What with their convoluted plots and complicated verbiage, Shakespeare's lighter entertainments often sit awkwardly on the screen, requiring magical film-making to convince audiences used to having everything telegraphed in a simpler way.

Kenneth Branagh is definitely not a magical film-maker. He's much more of an actor's director who understands the Bard very well but sometimes has difficulty matching the text with imaginative visuals.

To set As You Like It in Japan in the latter part of the 19th century when merchant adventurers, many of them English, set up enclaves around the treaty ports, was a bold move. But then he went and shot it in London, Surrey and West Sussex, adding a few oriental touches, which somewhat undermines the idea of a Japanese Forest of Arden. It's not an unsuccessful adaptation. But it rarely catches fire as one of Shakespeare's most popular plays should.

David Oyelowo and Bryce Dallas Howard play Orlando and Rosalind, the two lovers who circle round each other before finally getting together. And though Howard is fresh and sparky, speaking the lines well throughout, Oyelowo can't really match her. He is better fighting for his inheritance with his brother Oliver (Adrian Lester) who arranges for him to be despatched by the court's champion sumo wrestler.

That's a nice touch, and so is the most cinematic sequence right at the beginning, when the Duke and his court watch a kabuki play and his makeshift palace is surrounded by samurai warriors engaged by Frederick, his hostile brother.
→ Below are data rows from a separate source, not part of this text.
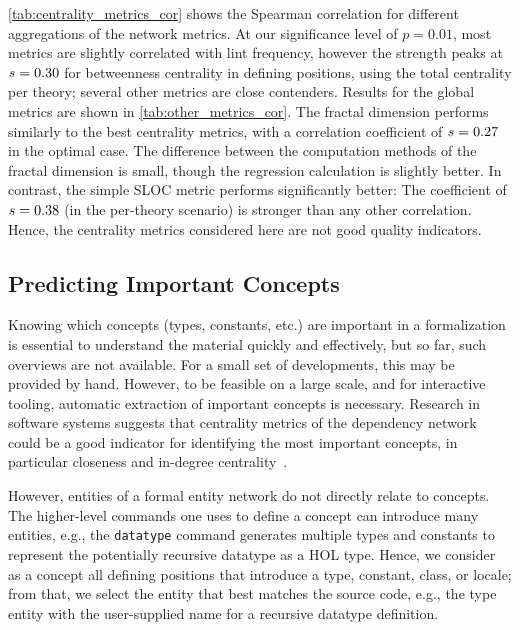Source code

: 
\autoref{tab:centrality_metrics_cor} shows the Spearman correlation for different aggregations of the network metrics.
At our significance level of $p=0.01$,
most metrics are slightly correlated with lint frequency,
however the strength peaks at $s=\num[round-mode=places,round-precision=2]{\lintCorrelationOptS}$ for betweenness centrality in defining positions, using the total centrality per theory;
several other metrics are close contenders.
Results for the global metrics are shown in \autoref{tab:other_metrics_cor}.
The fractal dimension performs similarly to the best centrality metrics,
with a correlation coefficient of $s=\num[round-mode=places,round-precision=2]{\lintCorrelationDlOptS}$ in the optimal case.
The difference between the computation methods of the fractal dimension is small,
though the regression calculation is slightly better.
In contrast, the simple SLOC metric performs significantly better:
The coefficient of $s=\num[round-mode=places,round-precision=2]{\lintCorrelationSlocOptS}$ (in the per-theory scenario) is stronger than any other correlation.
Hence, the centrality metrics considered here are not good quality indicators.



\subsection{Predicting Important Concepts}
Knowing which concepts
(types, constants, etc.)
are important in a formalization is essential to understand the material quickly and effectively,
but so far, such overviews are not available.
For a small set of developments, this may be provided by hand.
However, to be feasible on a large scale, and for interactive tooling,
automatic extraction of important concepts is necessary.
Research in software systems suggests that centrality metrics of the dependency network could be a good indicator for identifying the most important concepts,
in particular closeness and in-degree centrality~\cite{DefectsMetrics2008Zimmermann}.

However, entities of a formal entity network do not directly relate to concepts.
The higher-level commands one uses to define a concept can introduce many entities,
e.g., the \texttt{datatype} command generates multiple types and constants to represent the potentially recursive datatype as a HOL type.
Hence, we consider as a concept all defining positions that introduce a type, constant, class, or locale;
from that, we select the entity that best matches the source code,
e.g., the type entity with the user-supplied name for a recursive datatype definition.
Both the Duke and Frederick are played by Brian Blessed, an old hand at Shakespeare, someone who knows how to speak the dialogue with a proper panache.

There's also Richard Briers, another excellent Shakespearean, as Old Adam, Oliver and Orlando's veteran retainer, Kevin Kline as Jaques, the Duke's sad philosopher and Alfred Molina as a rather peculiar Touchstone with a fuzzy hair-do. Romola Garai makes an attractive and lively Celia, the Duke's niece, and Janet McTeer's blowsy goatherd is a joy.

Branagh's adaptation emphasises that not only the warring brothers but also the Duke and his brother are mirror images of each other and concentrates on the idea that the bluebell-strewn Forest of Arden is a healing force of nature that eventually takes the sting out of all hostilities. It is a capable, comforting version of a play that can seem much darker than this.